__DATA UNDER STUDY__:
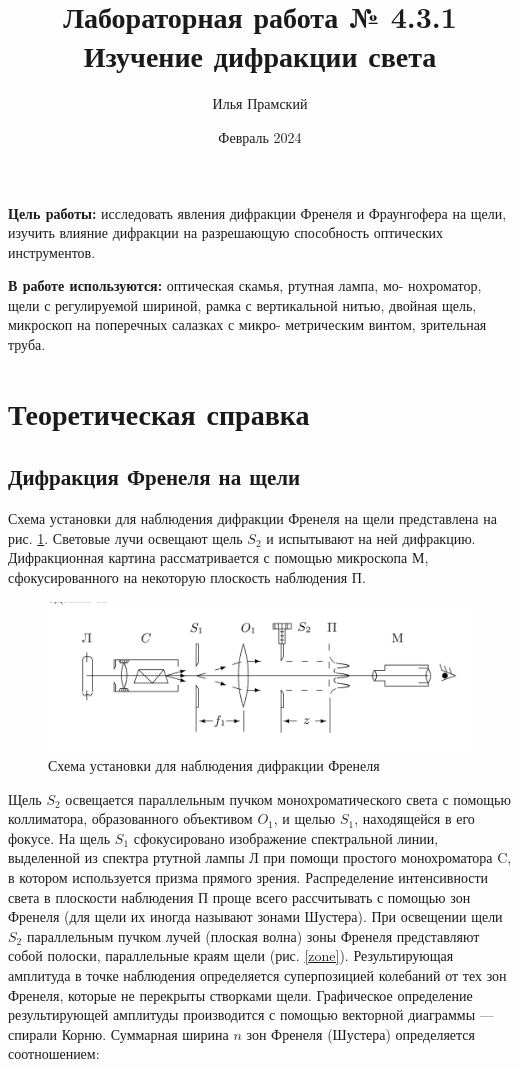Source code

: \documentclass[a4paper,12pt]{article}
\title{Лабораторная работа № 4.3.1\\ Изучение дифракции света}
\author{Илья Прамский}
\date{Февраль 2024}
\begin{document}
\maketitle
\newpage

\textbf{Цель работы:} исследовать явления дифракции Френеля и Фраунгофера на щели, изучить влияние дифракции на разрешающую способность оптических инструментов.


\textbf{В работе используются:} оптическая скамья, ртутная лампа, мо- нохроматор, щели с регулируемой шириной, рамка с вертикальной нитью, двойная щель, микроскоп на поперечных салазках с микро- метрическим винтом, зрительная труба.

\section{Теоретическая справка}
\subsection{Дифракция Френеля на щели}

Схема установки для наблюдения дифракции Френеля на щели представлена на рис. \ref{labA}. Световые лучи освещают щель $ S_2 $ и испытывают на ней дифракцию. Дифракционная картина рассматривается с помощью микроскопа М, сфокусированного на некоторую плоскость наблюдения П.

\begin{figure}[H]
	\centering
	\includegraphics[scale=0.15]{alab.jpeg}
	\caption{Схема установки для наблюдения дифракции Френеля}
	\label{labA}
\end{figure}

Щель $ S_2 $ освещается параллельным пучком монохроматического света с помощью коллиматора, образованного объективом $ O_1 $, и щелью $S_1$, 
находящейся в его фокусе. На щель $ S_1 $ сфокусировано изображение спектральной линии, выделенной из спектра ртутной лампы Л 
при помощи простого монохроматора C, в котором используется призма прямого зрения. 
Распределение интенсивности света в плоскости наблюдения П проще всего рассчитывать с помощью зон Френеля 
(для щели их иногда называют зонами Шустера). При освещении щели $ S_2 $ параллельным пучком лучей (плоская волна) 
зоны Френеля представляют собой полоски, параллельные краям щели (рис. \ref{zone}). 
Результирующая амплитуда в точке наблюдения определяется суперпозицией колебаний от тех зон Френеля, 
которые не перекрыты створками щели. Графическое определение результирующей амплитуды производится с помощью векторной диаграммы --- спирали Корню. 
Суммарная ширина $ n $ зон Френеля (Шустера) определяется соотношением:
\end{document}
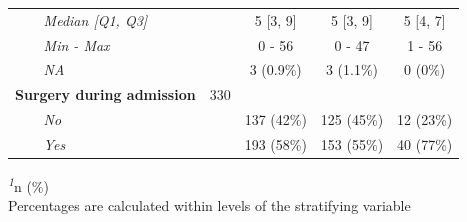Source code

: \documentclass[
]{article}
\begin{document}
\begin{table}[t]
\begin{tabular*}{0.7\linewidth}{@{\extracolsep{\fill}}lcccc}
{\itshape     Median {[}Q1, Q3{]}} &  & 5 {[}3, 9{]} & 5 {[}3, 9{]} & 5 {[}4, 7{]} \\ 
{\itshape     Min - Max} &  & 0 - 56 & 0 - 47 & 1 - 56 \\ 
{\itshape     NA} &  & 3 (0.9\%) & 3 (1.1\%) & 0 (0\%) \\ 
{\bfseries Surgery during admission} & 330 &  &  &  \\ 
{\itshape     No} &  & 137 (42\%) & 125 (45\%) & 12 (23\%) \\ 
{\itshape     Yes} &  & 193 (58\%) & 153 (55\%) & 40 (77\%) \\ 
\bottomrule
\end{tabular*}
\begin{minipage}{\linewidth}
\textsuperscript{\textit{1}}n (\%)\\
Percentages are calculated within levels of the stratifying 
    variable\\
\end{minipage}
\end{table}
\end{document}
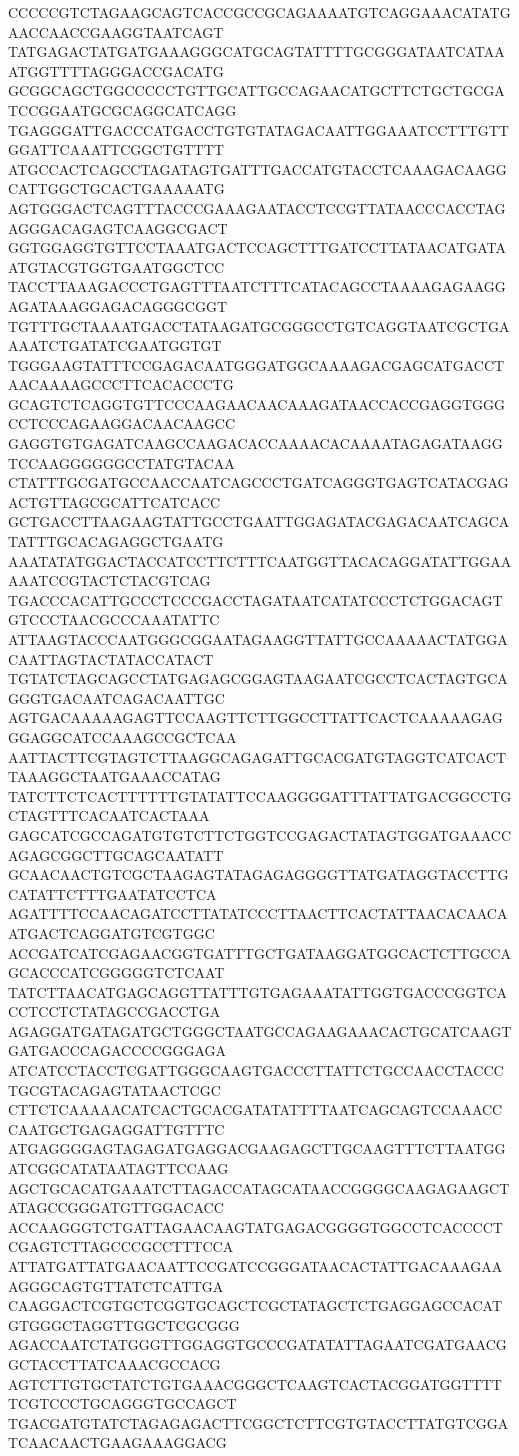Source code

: CCCCCGTCTAGAAGCAGTCACCGCCGCAGAAAATGTCAGGAAACATATGAACCAACCGAAGGTAATCAGT
TATGAGACTATGATGAAAGGGCATGCAGTATTTTGCGGGATAATCATAAATGGTTTTAGGGACCGACATG
GCGGCAGCTGGCCCCCTGTTGCATTGCCAGAACATGCTTCTGCTGCGATCCGGAATGCGCAGGCATCAGG
TGAGGGATTGACCCATGACCTGTGTATAGACAATTGGAAATCCTTTGTTGGATTCAAATTCGGCTGTTTT
ATGCCACTCAGCCTAGATAGTGATTTGACCATGTACCTCAAAGACAAGGCATTGGCTGCACTGAAAAATG
AGTGGGACTCAGTTTACCCGAAAGAATACCTCCGTTATAACCCACCTAGAGGGACAGAGTCAAGGCGACT
GGTGGAGGTGTTCCTAAATGACTCCAGCTTTGATCCTTATAACATGATAATGTACGTGGTGAATGGCTCC
TACCTTAAAGACCCTGAGTTTAATCTTTCATACAGCCTAAAAGAGAAGGAGATAAAGGAGACAGGGCGGT
TGTTTGCTAAAATGACCTATAAGATGCGGGCCTGTCAGGTAATCGCTGAAAATCTGATATCGAATGGTGT
TGGGAAGTATTTCCGAGACAATGGGATGGCAAAAGACGAGCATGACCTAACAAAAGCCCTTCACACCCTG
GCAGTCTCAGGTGTTCCCAAGAACAACAAAGATAACCACCGAGGTGGGCCTCCCAGAAGGACAACAAGCC
GAGGTGTGAGATCAAGCCAAGACACCAAAACACAAAATAGAGATAAGGTCCAAGGGGGGCCTATGTACAA
CTATTTGCGATGCCAACCAATCAGCCCTGATCAGGGTGAGTCATACGAGACTGTTAGCGCATTCATCACC
GCTGACCTTAAGAAGTATTGCCTGAATTGGAGATACGAGACAATCAGCATATTTGCACAGAGGCTGAATG
AAATATATGGACTACCATCCTTCTTTCAATGGTTACACAGGATATTGGAAAAATCCGTACTCTACGTCAG
TGACCCACATTGCCCTCCCGACCTAGATAATCATATCCCTCTGGACAGTGTCCCTAACGCCCAAATATTC
ATTAAGTACCCAATGGGCGGAATAGAAGGTTATTGCCAAAAACTATGGACAATTAGTACTATACCATACT
TGTATCTAGCAGCCTATGAGAGCGGAGTAAGAATCGCCTCACTAGTGCAGGGTGACAATCAGACAATTGC
AGTGACAAAAAGAGTTCCAAGTTCTTGGCCTTATTCACTCAAAAAGAGGGAGGCATCCAAAGCCGCTCAA
AATTACTTCGTAGTCTTAAGGCAGAGATTGCACGATGTAGGTCATCACTTAAAGGCTAATGAAACCATAG
TATCTTCTCACTTTTTTGTATATTCCAAGGGGATTTATTATGACGGCCTGCTAGTTTCACAATCACTAAA
GAGCATCGCCAGATGTGTCTTCTGGTCCGAGACTATAGTGGATGAAACCAGAGCGGCTTGCAGCAATATT
GCAACAACTGTCGCTAAGAGTATAGAGAGGGGTTATGATAGGTACCTTGCATATTCTTTGAATATCCTCA
AGATTTTCCAACAGATCCTTATATCCCTTAACTTCACTATTAACACAACAATGACTCAGGATGTCGTGGC
ACCGATCATCGAGAACGGTGATTTGCTGATAAGGATGGCACTCTTGCCAGCACCCATCGGGGGTCTCAAT
TATCTTAACATGAGCAGGTTATTTGTGAGAAATATTGGTGACCCGGTCACCTCCTCTATAGCCGACCTGA
AGAGGATGATAGATGCTGGGCTAATGCCAGAAGAAACACTGCATCAAGTGATGACCCAGACCCCGGGAGA
ATCATCCTACCTCGATTGGGCAAGTGACCCTTATTCTGCCAACCTACCCTGCGTACAGAGTATAACTCGC
CTTCTCAAAAACATCACTGCACGATATATTTTAATCAGCAGTCCAAACCCAATGCTGAGAGGATTGTTTC
ATGAGGGGAGTAGAGATGAGGACGAAGAGCTTGCAAGTTTCTTAATGGATCGGCATATAATAGTTCCAAG
AGCTGCACATGAAATCTTAGACCATAGCATAACCGGGGCAAGAGAAGCTATAGCCGGGATGTTGGACACC
ACCAAGGGTCTGATTAGAACAAGTATGAGACGGGGTGGCCTCACCCCTCGAGTCTTAGCCCGCCTTTCCA
ATTATGATTATGAACAATTCCGATCCGGGATAACACTATTGACAAAGAAAGGGCAGTGTTATCTCATTGA
CAAGGACTCGTGCTCGGTGCAGCTCGCTATAGCTCTGAGGAGCCACATGTGGGCTAGGTTGGCTCGCGGG
AGACCAATCTATGGGTTGGAGGTGCCCGATATATTAGAATCGATGAACGGCTACCTTATCAAACGCCACG
AGTCTTGTGCTATCTGTGAAACGGGCTCAAGTCACTACGGATGGTTTTTCGTCCCTGCAGGGTGCCAGCT
TGACGATGTATCTAGAGAGACTTCGGCTCTTCGTGTACCTTATGTCGGATCAACAACTGAAGAAAGGACG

__EXERCISE__: Using the entries above, output exactly the lines between the line holding "находящейся в его" and the line holding "Распределение интенсивности света", end lines included, and nothing more.

__YOUR SOLUTION__:
находящейся в его фокусе. На щель $ S_1 $ сфокусировано изображение спектральной линии, выделенной из спектра ртутной лампы Л 
при помощи простого монохроматора C, в котором используется призма прямого зрения. 
Распределение интенсивности света в плоскости наблюдения П проще всего рассчитывать с помощью зон Френеля 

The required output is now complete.